_Work order_: Nothing in the records may be changed; reproduce all of them.

━━━━━ Exercise inputs ━━━━━

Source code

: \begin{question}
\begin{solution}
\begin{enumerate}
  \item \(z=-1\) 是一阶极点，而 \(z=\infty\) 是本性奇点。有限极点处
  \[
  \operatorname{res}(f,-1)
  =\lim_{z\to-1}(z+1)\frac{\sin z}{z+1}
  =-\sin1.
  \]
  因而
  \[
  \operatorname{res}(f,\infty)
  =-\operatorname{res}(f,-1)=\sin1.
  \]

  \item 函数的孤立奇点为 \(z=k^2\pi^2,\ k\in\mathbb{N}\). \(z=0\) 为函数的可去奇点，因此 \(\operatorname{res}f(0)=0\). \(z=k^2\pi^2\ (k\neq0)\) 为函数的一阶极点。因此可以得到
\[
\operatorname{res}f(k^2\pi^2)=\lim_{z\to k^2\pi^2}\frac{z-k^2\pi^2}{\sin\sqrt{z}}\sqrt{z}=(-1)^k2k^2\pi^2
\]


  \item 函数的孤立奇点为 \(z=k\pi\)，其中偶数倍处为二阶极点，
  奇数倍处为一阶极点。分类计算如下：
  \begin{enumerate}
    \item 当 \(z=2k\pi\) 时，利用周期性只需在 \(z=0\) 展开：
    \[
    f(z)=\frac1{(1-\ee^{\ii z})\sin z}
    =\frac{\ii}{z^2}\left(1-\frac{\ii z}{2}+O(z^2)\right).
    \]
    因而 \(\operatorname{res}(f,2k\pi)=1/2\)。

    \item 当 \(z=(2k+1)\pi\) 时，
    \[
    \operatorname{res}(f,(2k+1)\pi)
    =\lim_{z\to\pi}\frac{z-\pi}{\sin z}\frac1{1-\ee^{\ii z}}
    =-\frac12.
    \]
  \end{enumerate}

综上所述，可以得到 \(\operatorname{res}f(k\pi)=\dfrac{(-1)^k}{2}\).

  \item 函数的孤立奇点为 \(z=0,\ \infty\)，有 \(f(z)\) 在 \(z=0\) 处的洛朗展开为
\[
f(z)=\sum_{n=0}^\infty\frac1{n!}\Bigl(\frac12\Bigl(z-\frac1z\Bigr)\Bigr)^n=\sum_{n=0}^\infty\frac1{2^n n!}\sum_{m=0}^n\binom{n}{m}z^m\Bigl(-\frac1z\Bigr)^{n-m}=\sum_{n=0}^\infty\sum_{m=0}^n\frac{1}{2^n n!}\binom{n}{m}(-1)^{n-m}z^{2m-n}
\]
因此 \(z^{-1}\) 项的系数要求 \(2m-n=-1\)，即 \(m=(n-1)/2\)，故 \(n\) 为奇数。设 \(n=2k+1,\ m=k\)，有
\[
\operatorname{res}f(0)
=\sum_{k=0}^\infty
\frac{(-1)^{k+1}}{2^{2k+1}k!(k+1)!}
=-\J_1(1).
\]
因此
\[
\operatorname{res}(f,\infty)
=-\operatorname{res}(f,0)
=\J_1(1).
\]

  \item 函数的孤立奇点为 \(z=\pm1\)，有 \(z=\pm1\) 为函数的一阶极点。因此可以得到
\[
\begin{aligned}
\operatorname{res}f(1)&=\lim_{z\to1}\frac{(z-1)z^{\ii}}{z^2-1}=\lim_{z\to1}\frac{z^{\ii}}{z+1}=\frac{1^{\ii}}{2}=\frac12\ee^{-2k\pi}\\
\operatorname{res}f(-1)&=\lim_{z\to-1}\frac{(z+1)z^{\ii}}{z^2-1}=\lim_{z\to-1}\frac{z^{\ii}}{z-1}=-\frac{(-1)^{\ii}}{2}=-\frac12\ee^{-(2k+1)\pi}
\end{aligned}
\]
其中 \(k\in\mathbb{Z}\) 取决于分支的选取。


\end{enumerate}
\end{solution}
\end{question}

━━━━━

_Your solution_:
Source code

: \begin{question}
\begin{solution}
\begin{enumerate}
  \item \(z=-1\) 是一阶极点，而 \(z=\infty\) 是本性奇点。有限极点处
  \[
  \operatorname{res}(f,-1)
  =\lim_{z\to-1}(z+1)\frac{\sin z}{z+1}
  =-\sin1.
  \]
  因而
  \[
  \operatorname{res}(f,\infty)
  =-\operatorname{res}(f,-1)=\sin1.
  \]

  \item 函数的孤立奇点为 \(z=k^2\pi^2,\ k\in\mathbb{N}\). \(z=0\) 为函数的可去奇点，因此 \(\operatorname{res}f(0)=0\). \(z=k^2\pi^2\ (k\neq0)\) 为函数的一阶极点。因此可以得到
\[
\operatorname{res}f(k^2\pi^2)=\lim_{z\to k^2\pi^2}\frac{z-k^2\pi^2}{\sin\sqrt{z}}\sqrt{z}=(-1)^k2k^2\pi^2
\]


  \item 函数的孤立奇点为 \(z=k\pi\)，其中偶数倍处为二阶极点，
  奇数倍处为一阶极点。分类计算如下：
  \begin{enumerate}
    \item 当 \(z=2k\pi\) 时，利用周期性只需在 \(z=0\) 展开：
    \[
    f(z)=\frac1{(1-\ee^{\ii z})\sin z}
    =\frac{\ii}{z^2}\left(1-\frac{\ii z}{2}+O(z^2)\right).
    \]
    因而 \(\operatorname{res}(f,2k\pi)=1/2\)。

    \item 当 \(z=(2k+1)\pi\) 时，
    \[
    \operatorname{res}(f,(2k+1)\pi)
    =\lim_{z\to\pi}\frac{z-\pi}{\sin z}\frac1{1-\ee^{\ii z}}
    =-\frac12.
    \]
  \end{enumerate}

综上所述，可以得到 \(\operatorname{res}f(k\pi)=\dfrac{(-1)^k}{2}\).

  \item 函数的孤立奇点为 \(z=0,\ \infty\)，有 \(f(z)\) 在 \(z=0\) 处的洛朗展开为
\[
f(z)=\sum_{n=0}^\infty\frac1{n!}\Bigl(\frac12\Bigl(z-\frac1z\Bigr)\Bigr)^n=\sum_{n=0}^\infty\frac1{2^n n!}\sum_{m=0}^n\binom{n}{m}z^m\Bigl(-\frac1z\Bigr)^{n-m}=\sum_{n=0}^\infty\sum_{m=0}^n\frac{1}{2^n n!}\binom{n}{m}(-1)^{n-m}z^{2m-n}
\]
因此 \(z^{-1}\) 项的系数要求 \(2m-n=-1\)，即 \(m=(n-1)/2\)，故 \(n\) 为奇数。设 \(n=2k+1,\ m=k\)，有
\[
\operatorname{res}f(0)
=\sum_{k=0}^\infty
\frac{(-1)^{k+1}}{2^{2k+1}k!(k+1)!}
=-\J_1(1).
\]
因此
\[
\operatorname{res}(f,\infty)
=-\operatorname{res}(f,0)
=\J_1(1).
\]

  \item 函数的孤立奇点为 \(z=\pm1\)，有 \(z=\pm1\) 为函数的一阶极点。因此可以得到
\[
\begin{aligned}
\operatorname{res}f(1)&=\lim_{z\to1}\frac{(z-1)z^{\ii}}{z^2-1}=\lim_{z\to1}\frac{z^{\ii}}{z+1}=\frac{1^{\ii}}{2}=\frac12\ee^{-2k\pi}\\
\operatorname{res}f(-1)&=\lim_{z\to-1}\frac{(z+1)z^{\ii}}{z^2-1}=\lim_{z\to-1}\frac{z^{\ii}}{z-1}=-\frac{(-1)^{\ii}}{2}=-\frac12\ee^{-(2k+1)\pi}
\end{aligned}
\]
其中 \(k\in\mathbb{Z}\) 取决于分支的选取。


\end{enumerate}
\end{solution}
\end{question}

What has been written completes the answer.